Hagens Berman Reaches Settlements in Apple E-Book Antitrust Case, Awarding Millions for 23 States and Territories Represented by Firm
Honestly. When was the last time you actually read the Terms of Service page that Apple made you agree to before you are allowed to update the OS for your iPhone? Do you routinely hit “pause” on your DVR to read the small print that appears on ads that promise to make your debt smaller or your muscles bigger? Of course you don’t – and I think it is safe to say that virtually no one does, except perhaps those writing what is essentially a contract. And that is what they are counting on – if they make the experience so stupefying, boring, tedious or simply impossible to accomplish, they’ve done their job.
It seems like some companies will go to extreme lengths to hide these schemes in the fine print – schemes that often leave consumers with the short end of the stick without even knowing it. Sometimes these plots end quickly, leaving a trail of news stories and a firestorm of outraged customers who pull their support.
Take General Mills, a company that’s filled our cereal bowls with Cheerios and our freezers with Häagen-Dazs ice cream since its founding in 1866. In April of this year, the grocery giant revealed a dubious idea that had the potential to outright strip many consumers of their legal rights to form a class action against the company.
While we were all distracted by the other big “GM” automobile debacle, this GM – General Mills – quietly changed its online legal policy to include terms under which any dispute with the company would have to be decided through arbitration if consumers engage with the company’s social media profiles and online communities – a change first reported by The New York Times.
When consumers are forced to face a large and powerful corporation in a legal dispute, it’s never going to end pretty. This proposed “clickwrap” agreement momentarily put in motion by General Mills stipulated that when consumers visit the General Mills website to download coupons, discounts or other offerings, they would give up this right.
Outcry from the controversial change made headlines and reverberated in online comment boards until General Mills reversed the agreement shortly after it surfaced.
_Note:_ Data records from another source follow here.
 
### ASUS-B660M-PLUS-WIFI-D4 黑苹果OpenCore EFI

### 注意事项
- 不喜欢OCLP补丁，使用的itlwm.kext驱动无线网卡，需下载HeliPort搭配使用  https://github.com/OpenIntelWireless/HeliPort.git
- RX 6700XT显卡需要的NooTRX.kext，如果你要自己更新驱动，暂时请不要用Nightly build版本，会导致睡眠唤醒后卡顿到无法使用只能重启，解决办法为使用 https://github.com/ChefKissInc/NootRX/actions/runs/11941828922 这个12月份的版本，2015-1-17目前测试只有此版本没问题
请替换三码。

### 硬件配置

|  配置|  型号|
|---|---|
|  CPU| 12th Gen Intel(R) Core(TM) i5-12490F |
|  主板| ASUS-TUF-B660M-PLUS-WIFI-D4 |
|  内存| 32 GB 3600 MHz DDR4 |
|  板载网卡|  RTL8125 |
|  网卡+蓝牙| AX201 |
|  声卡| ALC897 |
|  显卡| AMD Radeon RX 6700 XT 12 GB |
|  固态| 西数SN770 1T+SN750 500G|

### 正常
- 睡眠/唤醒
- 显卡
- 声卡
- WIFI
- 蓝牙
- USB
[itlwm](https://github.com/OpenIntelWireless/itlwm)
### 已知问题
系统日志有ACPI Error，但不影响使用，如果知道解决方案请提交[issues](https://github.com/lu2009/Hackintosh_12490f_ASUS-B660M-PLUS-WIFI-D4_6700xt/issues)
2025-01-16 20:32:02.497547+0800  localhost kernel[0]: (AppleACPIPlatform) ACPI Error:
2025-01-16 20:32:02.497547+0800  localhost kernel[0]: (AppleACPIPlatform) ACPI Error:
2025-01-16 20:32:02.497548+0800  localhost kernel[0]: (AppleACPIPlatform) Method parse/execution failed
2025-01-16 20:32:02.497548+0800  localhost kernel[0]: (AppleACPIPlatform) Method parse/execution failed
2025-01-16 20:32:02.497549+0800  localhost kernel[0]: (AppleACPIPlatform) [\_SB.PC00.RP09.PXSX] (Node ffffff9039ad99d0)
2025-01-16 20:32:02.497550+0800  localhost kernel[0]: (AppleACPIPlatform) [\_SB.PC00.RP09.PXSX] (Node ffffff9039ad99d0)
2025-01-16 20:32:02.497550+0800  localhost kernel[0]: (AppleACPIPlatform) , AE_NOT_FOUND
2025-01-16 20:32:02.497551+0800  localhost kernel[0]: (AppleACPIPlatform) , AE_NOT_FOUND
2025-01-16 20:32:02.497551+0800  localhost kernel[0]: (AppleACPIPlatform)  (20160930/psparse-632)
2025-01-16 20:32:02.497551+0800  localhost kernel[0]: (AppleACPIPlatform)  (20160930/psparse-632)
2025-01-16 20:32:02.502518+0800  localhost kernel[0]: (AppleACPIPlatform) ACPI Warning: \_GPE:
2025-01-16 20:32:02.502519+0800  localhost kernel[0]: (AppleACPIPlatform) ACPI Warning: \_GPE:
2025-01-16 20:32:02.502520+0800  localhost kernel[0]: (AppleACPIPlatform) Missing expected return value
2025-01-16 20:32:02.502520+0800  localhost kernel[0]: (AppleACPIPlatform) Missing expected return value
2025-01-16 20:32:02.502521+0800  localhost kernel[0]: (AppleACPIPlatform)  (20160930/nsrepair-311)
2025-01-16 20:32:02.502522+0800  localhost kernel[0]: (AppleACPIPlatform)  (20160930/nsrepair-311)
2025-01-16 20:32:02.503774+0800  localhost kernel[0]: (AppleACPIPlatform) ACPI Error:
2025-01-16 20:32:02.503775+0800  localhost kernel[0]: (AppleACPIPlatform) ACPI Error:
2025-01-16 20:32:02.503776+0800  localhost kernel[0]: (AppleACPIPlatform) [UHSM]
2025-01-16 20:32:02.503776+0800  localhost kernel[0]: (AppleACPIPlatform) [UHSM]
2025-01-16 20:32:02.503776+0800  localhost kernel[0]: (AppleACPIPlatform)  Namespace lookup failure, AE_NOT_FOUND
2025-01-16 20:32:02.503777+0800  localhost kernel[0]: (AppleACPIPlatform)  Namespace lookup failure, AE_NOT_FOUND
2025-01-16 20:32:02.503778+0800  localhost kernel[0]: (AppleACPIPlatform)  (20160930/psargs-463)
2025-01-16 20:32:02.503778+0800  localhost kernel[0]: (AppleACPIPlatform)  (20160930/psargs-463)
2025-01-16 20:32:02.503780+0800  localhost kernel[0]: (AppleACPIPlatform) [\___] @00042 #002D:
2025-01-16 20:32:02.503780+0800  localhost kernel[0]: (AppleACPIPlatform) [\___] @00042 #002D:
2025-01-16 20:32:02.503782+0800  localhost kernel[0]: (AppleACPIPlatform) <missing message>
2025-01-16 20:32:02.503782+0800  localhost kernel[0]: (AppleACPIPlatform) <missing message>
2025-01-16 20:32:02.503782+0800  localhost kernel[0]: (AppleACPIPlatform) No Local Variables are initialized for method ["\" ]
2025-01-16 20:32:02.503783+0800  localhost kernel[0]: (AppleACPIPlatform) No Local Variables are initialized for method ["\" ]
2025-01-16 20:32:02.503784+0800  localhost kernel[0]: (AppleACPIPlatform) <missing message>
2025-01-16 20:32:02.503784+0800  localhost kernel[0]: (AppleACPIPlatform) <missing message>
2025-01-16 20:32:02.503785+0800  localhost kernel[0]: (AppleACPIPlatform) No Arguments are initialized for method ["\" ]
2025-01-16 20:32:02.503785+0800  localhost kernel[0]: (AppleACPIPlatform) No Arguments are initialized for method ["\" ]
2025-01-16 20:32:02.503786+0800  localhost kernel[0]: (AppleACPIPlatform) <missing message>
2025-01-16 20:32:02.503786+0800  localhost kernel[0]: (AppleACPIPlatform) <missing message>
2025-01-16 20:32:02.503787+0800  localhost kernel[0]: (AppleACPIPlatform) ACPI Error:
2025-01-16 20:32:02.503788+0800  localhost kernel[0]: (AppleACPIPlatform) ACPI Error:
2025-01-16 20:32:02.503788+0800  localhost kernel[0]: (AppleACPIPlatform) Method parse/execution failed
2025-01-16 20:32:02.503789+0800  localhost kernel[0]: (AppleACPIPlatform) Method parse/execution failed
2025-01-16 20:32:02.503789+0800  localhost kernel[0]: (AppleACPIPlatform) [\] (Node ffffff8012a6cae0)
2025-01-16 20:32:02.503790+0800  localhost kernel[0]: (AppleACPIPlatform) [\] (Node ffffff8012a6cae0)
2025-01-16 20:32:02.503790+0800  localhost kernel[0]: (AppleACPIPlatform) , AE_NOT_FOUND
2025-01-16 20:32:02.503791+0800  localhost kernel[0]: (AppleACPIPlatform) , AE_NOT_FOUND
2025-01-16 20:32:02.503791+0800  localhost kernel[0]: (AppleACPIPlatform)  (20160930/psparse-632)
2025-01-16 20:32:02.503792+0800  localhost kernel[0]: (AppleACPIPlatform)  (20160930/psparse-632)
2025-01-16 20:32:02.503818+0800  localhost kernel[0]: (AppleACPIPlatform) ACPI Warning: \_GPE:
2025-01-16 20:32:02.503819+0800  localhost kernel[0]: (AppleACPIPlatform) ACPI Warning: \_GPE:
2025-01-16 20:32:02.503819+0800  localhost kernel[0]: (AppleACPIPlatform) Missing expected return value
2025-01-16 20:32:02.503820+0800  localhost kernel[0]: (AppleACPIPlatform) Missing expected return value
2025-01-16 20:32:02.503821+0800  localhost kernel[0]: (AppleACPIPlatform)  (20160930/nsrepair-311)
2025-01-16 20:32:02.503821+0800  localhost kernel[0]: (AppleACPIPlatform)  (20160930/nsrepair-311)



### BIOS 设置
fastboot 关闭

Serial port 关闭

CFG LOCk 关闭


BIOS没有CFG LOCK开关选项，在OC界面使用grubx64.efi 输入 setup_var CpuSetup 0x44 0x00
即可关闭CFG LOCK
While this transient scheme turned into a noteworthy and largely discussed issue, other schemes are not so notorious and bring with them consequences to consumers that are broad reaching, damaging and unforeseen – that’s when things really get ugly.
In the price-fixing antitrust case against Apple and the Big Five Publishers – Penguin Group (USA) Inc.; Hachette Book Group Inc.; HarperCollins Publishers LLC; Simon & Schuster Inc.; and Holtzbrinck Publishers, LLC, d/b/a Macmillan – consumers weren’t just up against one entity but six altogether, conspiring against the betterment of the economy and the purses of the purchaser.
This story is really about two sets of business interests coming together at the expense of consumers – publishers, who are scrambling to save their business model in the face of innovation, and a media giant – Apple – trying to crush its competition.
The Big Five publishers joined with Apple in a marriage of financial convenience – the publishers found a way to roll back pricing to the pre-e-book days, and Apple found a way to crush a competitor, all in one fell swoop.
Some argued that it could have all been a wild coincidence. Five publishers all somehow agreed to raise prices at the same time and agreed to grant Apple a guarantee that it will always get the lowest price, while at the same time Apple announced the iPad as a competitor to the Kindle? I don’t think so.
The results were abundantly obvious – during litigation it was cheaper in some instances to buy a hardcover book that an e-book. The greed and market manipulation behind this scheme forced consumers to pay tens of millions of dollars more for their favorite titles.
Luckily for e-book purchasers in 23 states and territories, this particular instance of plotting against consumers and price-fixing did not involve a stipulation in the fine print to stop a class action, but did come with its share of rebuttal and dispute from Apple and the publishers.
Apple was the last entity to resolve in the settlement, first attempting to have the case dismissed in August of 2011.
Following this motion, it took an unusually short period of time before the $166 million dollar settlement was announced – $66 million of which was awarded from litigation through Hagens Berman. A second trial to determine the amount of damages Apple must pay will be scheduled to occur this summer. The settlement amount also returned a high percentage of losses to consumers.
Given the price fluctuations, it’s clear that these companies colluded and were involved in an incredibly complex agreement to manipulate the price of e-books, fix prices and push Amazon out of the e-book market.
Whether it’s an edit to a long-standing food giant’s fine print, as was the case with General Mills – or a drawn-out and multifaceted involvement between six entities across industries, companies will always be seeking ways in which they can skim a little off the top, without the consumer noticing.
We can only hope that successful and timely litigation such as this will hold companies to a higher standard and make them think twice whenever they decide to quietly edit their consumer agreements.